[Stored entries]
•••

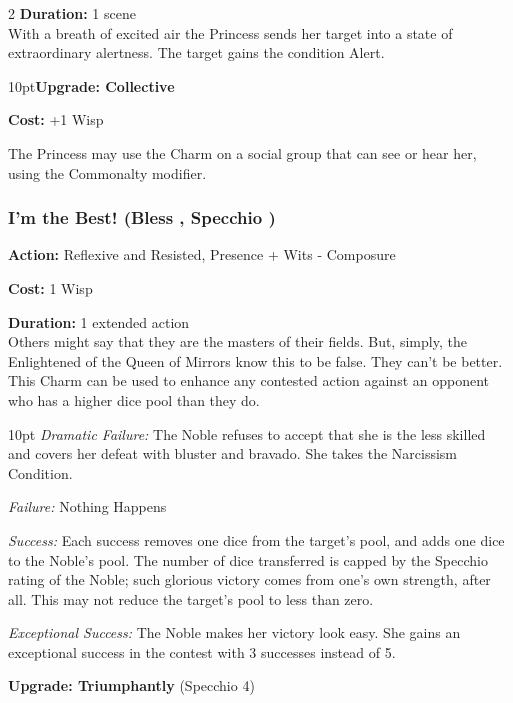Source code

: \begin{multicols}{2}
\noindent \textbf{Duration:} 1 scene \\

\noindent With a breath of excited air the Princess sends her target into a state of extraordinary alertness. The target gains the condition Alert. 

\begin{myindentpar}{10pt}\textbf{Upgrade: Collective}

\noindent \textbf{Cost:} +1 Wisp

The Princess may use the Charm on a social group that can see or hear her, using the Commonalty modifier. 
\end{myindentpar}

 
\subsubsection*{I'm the Best! (Bless \textbullet, Specchio \textbullet)}

\noindent \textbf{Action:} Reflexive and Resisted, Presence + Wits - Composure 

\noindent \textbf{Cost:} 1 Wisp

\noindent \textbf{Duration:} 1 extended action\\

\noindent Others might say that they are the masters of their fields. But, simply, the Enlightened of the Queen of Mirrors know this to be false. They can’t be better. This Charm can be used to enhance any contested action against an opponent who has a higher dice pool than they do.

\begin{myindentpar}{10pt} \emph{Dramatic Failure:} The Noble refuses to accept that she is the less skilled and covers her defeat with bluster and bravado. She takes the Narcissism Condition.

\emph{Failure:} Nothing Happens 

\emph{Success:}  Each success removes one dice from the target’s pool, and adds one dice to the Noble’s pool. The number of dice transferred is capped by the Specchio rating of the Noble; such glorious victory comes from one’s own strength, after all. This may not reduce the target’s pool to less than zero.

\emph{Exceptional Success:}  The Noble makes her victory look easy. She gains an exceptional success in the contest with 3 successes instead of 5.

\textbf{Upgrade: Triumphantly} (Specchio 4)


\end{myindentpar}
\end{multicols}

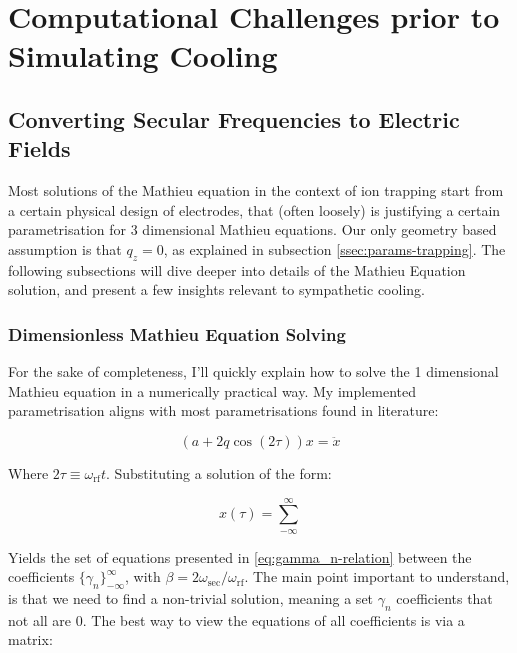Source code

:\chapter{Computational Challenges prior to Simulating Cooling}

\section{Converting Secular Frequencies to Electric Fields}\label{sec:comp/freqs2aq}

Most solutions of the Mathieu equation in the context of ion trapping start from a certain physical design of electrodes, that (often loosely\cite{AkermanThesis}) is justifying a certain parametrisation for 3 dimensional Mathieu equations. Our only geometry based assumption is that $q_z = 0$, as explained in subsection \ref{ssec:params-trapping}. The following subsections will dive deeper into details of the Mathieu Equation solution, and present a few insights relevant to sympathetic cooling. 

\subsection{Dimensionless Mathieu Equation Solving}

For the sake of completeness, I'll quickly explain how to solve the 1 dimensional Mathieu equation in a numerically practical way. My implemented parametrisation aligns with most parametrisations found in literature:

\begin{equation}
	(a + 2 q \cos(2 \tau)) x = \ddot{x}
	\label{eq:bare-mathieu}
\end{equation}

Where $2\tau \equiv \omega_\mathrm{rf} t$. Substituting a solution of the form:

$$x(\tau) = \sum_{-\infty}^\infty $$

Yields the set of equations presented in \ref{eq:gamma_n-relation} between the coefficients $\{\gamma_n\}_{-\infty}^\infty$, with $\beta = 2 \omega_\mathrm{sec}/\omega_\mathrm{rf}$. The main point important to understand, is that we need to find a non-trivial solution, meaning a set $\gamma_n$ coefficients that not all are $0$. The best way to view the equations of all coefficients is via a matrix:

•••

Leaving the pictures aside, write out the entries above exactly.

- _ANSWER SPACE_
Source code

: \begin{multicols}{2}
\noindent \textbf{Duration:} 1 scene \\

\noindent With a breath of excited air the Princess sends her target into a state of extraordinary alertness. The target gains the condition Alert. 

\begin{myindentpar}{10pt}\textbf{Upgrade: Collective}

\noindent \textbf{Cost:} +1 Wisp

The Princess may use the Charm on a social group that can see or hear her, using the Commonalty modifier. 
\end{myindentpar}

 
\subsubsection*{I'm the Best! (Bless \textbullet, Specchio \textbullet)}

\noindent \textbf{Action:} Reflexive and Resisted, Presence + Wits - Composure 

\noindent \textbf{Cost:} 1 Wisp

\noindent \textbf{Duration:} 1 extended action\\

\noindent Others might say that they are the masters of their fields. But, simply, the Enlightened of the Queen of Mirrors know this to be false. They can’t be better. This Charm can be used to enhance any contested action against an opponent who has a higher dice pool than they do.

\begin{myindentpar}{10pt} \emph{Dramatic Failure:} The Noble refuses to accept that she is the less skilled and covers her defeat with bluster and bravado. She takes the Narcissism Condition.

\emph{Failure:} Nothing Happens 

\emph{Success:}  Each success removes one dice from the target’s pool, and adds one dice to the Noble’s pool. The number of dice transferred is capped by the Specchio rating of the Noble; such glorious victory comes from one’s own strength, after all. This may not reduce the target’s pool to less than zero.

\emph{Exceptional Success:}  The Noble makes her victory look easy. She gains an exceptional success in the contest with 3 successes instead of 5.

\textbf{Upgrade: Triumphantly} (Specchio 4)


\end{myindentpar}
\end{multicols}

Source code

:\chapter{Computational Challenges prior to Simulating Cooling}

\section{Converting Secular Frequencies to Electric Fields}\label{sec:comp/freqs2aq}

Most solutions of the Mathieu equation in the context of ion trapping start from a certain physical design of electrodes, that (often loosely\cite{AkermanThesis}) is justifying a certain parametrisation for 3 dimensional Mathieu equations. Our only geometry based assumption is that $q_z = 0$, as explained in subsection \ref{ssec:params-trapping}. The following subsections will dive deeper into details of the Mathieu Equation solution, and present a few insights relevant to sympathetic cooling. 

\subsection{Dimensionless Mathieu Equation Solving}

For the sake of completeness, I'll quickly explain how to solve the 1 dimensional Mathieu equation in a numerically practical way. My implemented parametrisation aligns with most parametrisations found in literature:

\begin{equation}
	(a + 2 q \cos(2 \tau)) x = \ddot{x}
	\label{eq:bare-mathieu}
\end{equation}

Where $2\tau \equiv \omega_\mathrm{rf} t$. Substituting a solution of the form:

$$x(\tau) = \sum_{-\infty}^\infty $$

Yields the set of equations presented in \ref{eq:gamma_n-relation} between the coefficients $\{\gamma_n\}_{-\infty}^\infty$, with $\beta = 2 \omega_\mathrm{sec}/\omega_\mathrm{rf}$. The main point important to understand, is that we need to find a non-trivial solution, meaning a set $\gamma_n$ coefficients that not all are $0$. The best way to view the equations of all coefficients is via a matrix:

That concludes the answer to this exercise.